• [What is expected]:
Restate exactly the lines that run from the start of the records below to the line containing "- **Précision** : Validation", counting both ends, and nothing else; pictures stay out.

• [Exercise data]:

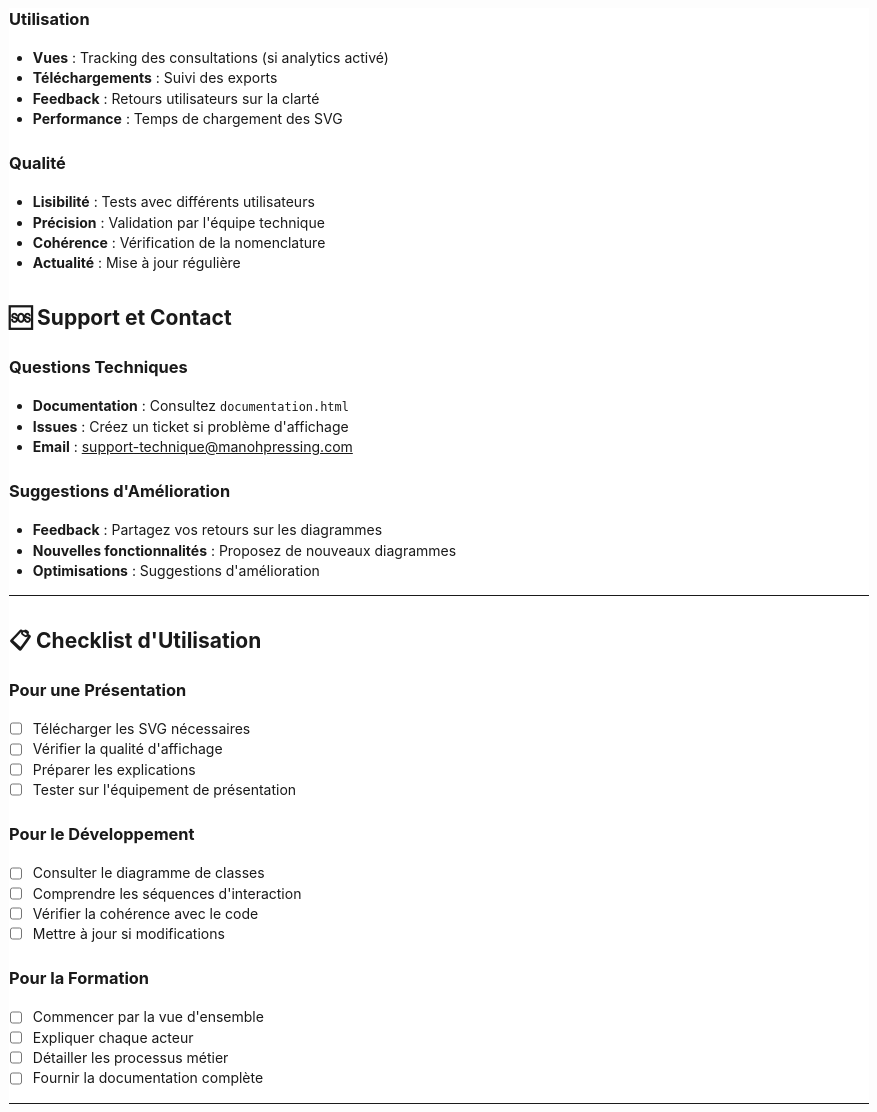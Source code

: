### **Utilisation**
- **Vues** : Tracking des consultations (si analytics activé)
- **Téléchargements** : Suivi des exports
- **Feedback** : Retours utilisateurs sur la clarté
- **Performance** : Temps de chargement des SVG

### **Qualité**
- **Lisibilité** : Tests avec différents utilisateurs
- **Précision** : Validation par l'équipe technique
- **Cohérence** : Vérification de la nomenclature
- **Actualité** : Mise à jour régulière

## 🆘 Support et Contact

### **Questions Techniques**
- **Documentation** : Consultez `documentation.html`
- **Issues** : Créez un ticket si problème d'affichage
- **Email** : support-technique@manohpressing.com

### **Suggestions d'Amélioration**
- **Feedback** : Partagez vos retours sur les diagrammes
- **Nouvelles fonctionnalités** : Proposez de nouveaux diagrammes
- **Optimisations** : Suggestions d'amélioration

---

## 📋 Checklist d'Utilisation

### **Pour une Présentation**
- [ ] Télécharger les SVG nécessaires
- [ ] Vérifier la qualité d'affichage
- [ ] Préparer les explications
- [ ] Tester sur l'équipement de présentation

### **Pour le Développement**
- [ ] Consulter le diagramme de classes
- [ ] Comprendre les séquences d'interaction
- [ ] Vérifier la cohérence avec le code
- [ ] Mettre à jour si modifications

### **Pour la Formation**
- [ ] Commencer par la vue d'ensemble
- [ ] Expliquer chaque acteur
- [ ] Détailler les processus métier
- [ ] Fournir la documentation complète

---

• [Answer to this task]:
Source code

:### **Utilisation**
- **Vues** : Tracking des consultations (si analytics activé)
- **Téléchargements** : Suivi des exports
- **Feedback** : Retours utilisateurs sur la clarté
- **Performance** : Temps de chargement des SVG

### **Qualité**
- **Lisibilité** : Tests avec différents utilisateurs
- **Précision** : Validation par l'équipe technique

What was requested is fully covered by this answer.